TASK REQUIREMENTS =
In the records below, find each line with "implementation" and copy it.

DATA FOR PROCESSING =
"""
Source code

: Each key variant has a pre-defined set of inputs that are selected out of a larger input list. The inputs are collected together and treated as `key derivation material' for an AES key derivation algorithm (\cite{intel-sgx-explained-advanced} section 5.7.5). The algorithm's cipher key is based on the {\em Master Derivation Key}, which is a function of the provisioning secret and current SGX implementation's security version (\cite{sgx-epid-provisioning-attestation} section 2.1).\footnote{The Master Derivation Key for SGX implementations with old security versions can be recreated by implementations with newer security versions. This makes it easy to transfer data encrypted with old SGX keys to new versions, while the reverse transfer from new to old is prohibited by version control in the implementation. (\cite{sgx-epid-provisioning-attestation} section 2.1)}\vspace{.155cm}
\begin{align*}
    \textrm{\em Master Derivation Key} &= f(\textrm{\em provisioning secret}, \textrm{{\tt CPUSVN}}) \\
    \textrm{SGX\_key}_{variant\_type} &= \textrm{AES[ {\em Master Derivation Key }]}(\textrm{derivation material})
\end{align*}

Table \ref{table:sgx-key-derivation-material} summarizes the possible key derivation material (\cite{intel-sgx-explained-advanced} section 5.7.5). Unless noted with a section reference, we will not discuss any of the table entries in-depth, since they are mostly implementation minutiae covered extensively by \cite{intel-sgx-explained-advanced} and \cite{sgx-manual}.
"""
"""
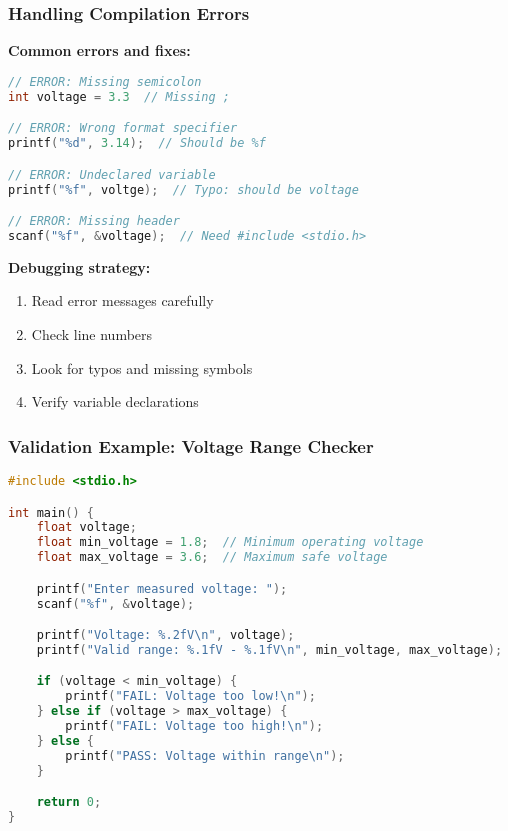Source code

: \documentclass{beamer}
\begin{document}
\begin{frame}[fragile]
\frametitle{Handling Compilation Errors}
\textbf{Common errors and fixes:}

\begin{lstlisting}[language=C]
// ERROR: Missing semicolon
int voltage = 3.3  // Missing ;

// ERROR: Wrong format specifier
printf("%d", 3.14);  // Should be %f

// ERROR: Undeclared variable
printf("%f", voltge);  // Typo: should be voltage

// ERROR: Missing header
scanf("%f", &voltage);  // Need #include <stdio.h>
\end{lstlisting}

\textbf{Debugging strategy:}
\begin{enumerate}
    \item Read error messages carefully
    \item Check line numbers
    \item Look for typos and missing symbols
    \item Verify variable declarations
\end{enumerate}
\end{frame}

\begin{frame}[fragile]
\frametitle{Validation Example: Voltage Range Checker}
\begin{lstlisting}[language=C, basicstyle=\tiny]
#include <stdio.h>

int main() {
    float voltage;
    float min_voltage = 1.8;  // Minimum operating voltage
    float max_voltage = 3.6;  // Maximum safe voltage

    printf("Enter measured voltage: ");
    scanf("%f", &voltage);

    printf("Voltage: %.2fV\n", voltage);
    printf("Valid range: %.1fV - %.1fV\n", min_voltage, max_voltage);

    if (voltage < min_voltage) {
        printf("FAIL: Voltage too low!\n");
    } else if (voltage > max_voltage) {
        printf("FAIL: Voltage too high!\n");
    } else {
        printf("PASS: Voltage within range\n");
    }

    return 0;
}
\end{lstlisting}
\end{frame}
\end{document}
"""
EXPECTED ANSWER =
: Each key variant has a pre-defined set of inputs that are selected out of a larger input list. The inputs are collected together and treated as `key derivation material' for an AES key derivation algorithm (\cite{intel-sgx-explained-advanced} section 5.7.5). The algorithm's cipher key is based on the {\em Master Derivation Key}, which is a function of the provisioning secret and current SGX implementation's security version (\cite{sgx-epid-provisioning-attestation} section 2.1).\footnote{The Master Derivation Key for SGX implementations with old security versions can be recreated by implementations with newer security versions. This makes it easy to transfer data encrypted with old SGX keys to new versions, while the reverse transfer from new to old is prohibited by version control in the implementation. (\cite{sgx-epid-provisioning-attestation} section 2.1)}\vspace{.155cm}
Table \ref{table:sgx-key-derivation-material} summarizes the possible key derivation material (\cite{intel-sgx-explained-advanced} section 5.7.5). Unless noted with a section reference, we will not discuss any of the table entries in-depth, since they are mostly implementation minutiae covered extensively by \cite{intel-sgx-explained-advanced} and \cite{sgx-manual}.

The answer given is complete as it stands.